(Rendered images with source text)
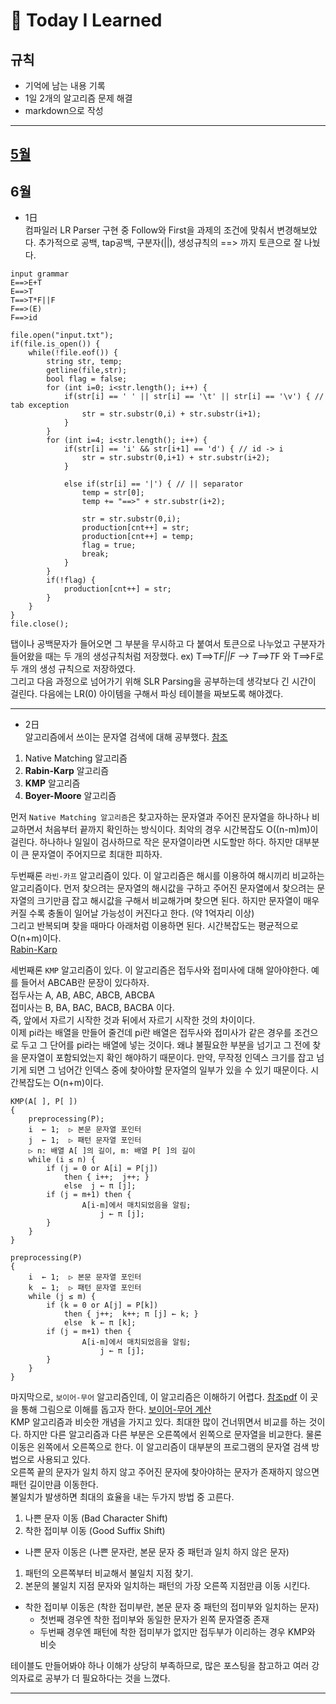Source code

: # 📙 Today I Learned  
## 규칙  
* 기억에 남는 내용 기록  
* 1일 2개의 알고리즘 문제 해결  
* markdown으로 작성  
  
---  
[5월](./month/MAY)  
---  
  
## 6월  
* 1日  
컴파일러 LR Parser 구현 중 Follow와 First을 과제의 조건에 맞춰서 변경해보았다. 추가적으로 공백, tap공백, 구분자(||), 생성규칙의 ==> 까지 토큰으로 잘 나눴다.
```
input grammar
E==>E+T
E==>T
T==>T*F||F
F==>(E)
F==>id

file.open("input.txt");
if(file.is_open()) {
	while(!file.eof()) {
   		string str, temp;
   		getline(file,str);
		bool flag = false;
		for (int i=0; i<str.length(); i++) {
			if(str[i] == ' ' || str[i] == '\t' || str[i] == '\v') { // tab exception
				str = str.substr(0,i) + str.substr(i+1);
			}
		}
		for (int i=4; i<str.length(); i++) {
			if(str[i] == 'i' && str[i+1] == 'd') { // id -> i
				str = str.substr(0,i+1) + str.substr(i+2);
			}
			
			else if(str[i] == '|') { // || separator
				temp = str[0];
				temp += "==>" + str.substr(i+2);
				
				str = str.substr(0,i);
				production[cnt++] = str;
				production[cnt++] = temp;
				flag = true;
				break;
			}
		}
		if(!flag) {
			production[cnt++] = str;
		}
	}
}
file.close();
```
탭이나 공백문자가 들어오면 그 부분을 무시하고 다 붙여서 토큰으로 나누었고 구분자가 들어왔을 때는 두 개의 생성규칙처럼 저장했다. ex) T==>T*F||F   --> T==>T*F  와 T==>F로 두 개의 생성 규칙으로 저장하였다.  
그리고 다음 과정으로 넘어가기 위해 SLR Parsing을 공부하는데 생각보다 긴 시간이 걸린다. 다음에는 LR(0) 아이템을 구해서 파싱 테이블을 짜보도록 해야겠다.  

---

* 2日  
알고리즘에서 쓰이는 문자열 검색에 대해 공부했다. [참조](https://otrodevym.tistory.com/entry/%EC%95%8C%EA%B3%A0%EB%A6%AC%EC%A6%98%EB%AC%B8%EC%9E%90%EC%97%B4-%EA%B2%80%EC%83%89%EA%B3%A0%EC%A7%80%EC%8B%9D%ED%95%9C-%EA%B2%80%EC%83%89-%EB%9D%BC%EB%B9%88%EC%B9%B4%ED%94%84-KMP-%EB%B3%B4%EC%9D%B4%EC%96%B4%EB%AC%B4%EC%96%B4)  
1) Native Matching 알고리즘  
2) **Rabin-Karp** 알고리즘  
3) **KMP** 알고리즘  
4) **Boyer-Moore** 알고리즘  

먼저 `Native Matching 알고리즘`은 찾고자하는 문자열과 주어진 문자열을 하나하나 비교하면서 처음부터 끝까지 확인하는 방식이다. 최악의 경우 시간복잡도 O((n-m)m)이 걸린다. 하나하나 일일이 검사하므로 작은 문자열이라면 시도할만 하다. 하지만 대부분이 큰 문자열이 주어지므로 최대한 피하자.  

두번째론 `라빈-카프` 알고리즘이 있다. 이 알고리즘은 해시를 이용하여 해시끼리 비교하는 알고리즘이다. 먼저 찾으려는 문자열의 해시값을 구하고 주어진 문자열에서 찾으려는 문자열의 크기만큼 잡고 해시값을 구해서 비교해가며 찾으면 된다. 하지만 문자열이 매우 커질 수록 충돌이 일어날 가능성이 커진다고 한다. (약 1억자리 이상)  
그리고 반복되며 찾을 때마다 아래처럼 이용하면 된다. 시간복잡도는 평균적으로 O(n+m)이다.  
[Rabin-Karp](./img/Rabin-Karp.JPG)  

세번째론 `KMP` 알고리즘이 있다. 이 알고리즘은 접두사와 접미사에 대해 알아야한다. 예를 들어서 ABCAB란 문장이 있다하자.  
접두사는 A, AB, ABC, ABCB, ABCBA  
접미사는 B, BA, BAC, BACB, BACBA 이다.  
즉, 앞에서 자르기 시작한 것과 뒤에서 자르기 시작한 것의 차이이다.  
이제 pi라는 배열을 만들어 줄건데 pi란 배열은 접두사와 접미사가 같은 경우를 조건으로 두고 그 단어를 pi라는 배열에 넣는 것이다. 왜냐 불필요한 부분을 넘기고 그 전에 찾을 문자열이 포함되었는지 확인 해야하기 때문이다. 만약, 무작정 인덱스 크기를 잡고 넘기게 되면 그 넘어간 인덱스 중에 찾아야할 문자열의 일부가 있을 수 있기 때문이다. 시간복잡도는 O(n+m)이다.  
```
KMP(A[ ], P[ ]) 
{ 
	preprocessing(P); 
	i  ← 1;  ▷ 본문 문자열 포인터 
	j  ← 1;  ▷ 패턴 문자열 포인터 
	▷ n: 배열 A[ ]의 길이, m: 배열 P[ ]의 길이 
	while (i ≤ n) {                                 
		if (j = 0 or A[i] = P[j]) 
			then { i++;  j++; }           
			else  j ← π [j];
		if (j = m+1) then { 
               	A[i-m]에서 매치되었음을 알림; 
                	j ← π [j];                     
		}  
	} 
} 

preprocessing(P) 
{ 
	i  ← 1;  ▷ 본문 문자열 포인터 
	k  ← 1;  ▷ 패턴 문자열 포인터 
	while (j ≤ m) {                                 
		if (k = 0 or A[j] = P[k]) 
			then { j++;  k++; π [j] ← k; }           
			else  k ← π [k];
		if (j = m+1) then { 
               	A[i-m]에서 매치되었음을 알림; 
                	j ← π [j];                     
		}  
	} 
}
```

마지막으로, `보이어-무어` 알고리즘인데, 이 알고리즘은 이해하기 어렵다. [참조pdf](http://www.cs.jhu.edu/~langmea/resources/lecture_notes/boyer_moore.pdf) 이 곳을 통해 그림으로 이해를 돕고자 한다. [보이어-무어 계산](https://personal.utdallas.edu/~besp/demo/John2010/boyer-moore.htm)   
KMP 알고리즘과 비슷한 개념을 가지고 있다. 최대한 많이 건너뛰면서 비교를 하는 것이다. 하지만 다른 알고리즘과 다른 부분은 오른쪽에서 왼쪽으로 문자열을 비교한다. 물론 이동은 왼쪽에서 오른쪽으로 한다. 이 알고리즘이 대부분의 프로그램의 문자열 검색 방법으로 사용되고 있다.  
오른쪽 끝의 문자가 일치 하지 않고 주어진 문자에 찾아야하는 문자가 존재하지 않으면 패턴 길이만큼 이동한다.  
불일치가 발생하면 최대의 효율을 내는 두가지 방법 중 고른다.  
1) 나쁜 문자 이동 (Bad Character Shift)  
2) 착한 접미부 이동 (Good Suffix Shift)  
- 나쁜 문자 이동은 (나쁜 문자란, 본문 문자 중 패턴과 일치 하지 않은 문자)
1. 패턴의 오른쪽부터 비교해서 불일치 지점 찾기.  
2. 본문의 불일치 지점 문자와 일치하는 패턴의 가장 오른쪽 지점만큼 이동 시킨다.  
- 착한 접미부 이동은 (착한 접미부란, 본문 문자 중 패턴의 접미부와 일치하는 문자)  
	* 첫번째 경우엔 착한 접미부와 동일한 문자가 왼쪽 문자열중 존재
	* 두번째 경우엔 패턴에 착한 접미부가 없지만 접두부가 이리하는 경우 KMP와 비슷  
  
테이블도 만들어봐야 하나 이해가 상당히 부족하므로, 많은 포스팅을 참고하고 여러 강의자료로 공부가 더 필요하다는 것을 느꼈다.  

---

## PROBLEM REQUIREMENTS:
Find how many lines above include "Shift", then write only that count.

## SOLUTION FOR THIS TASK:
2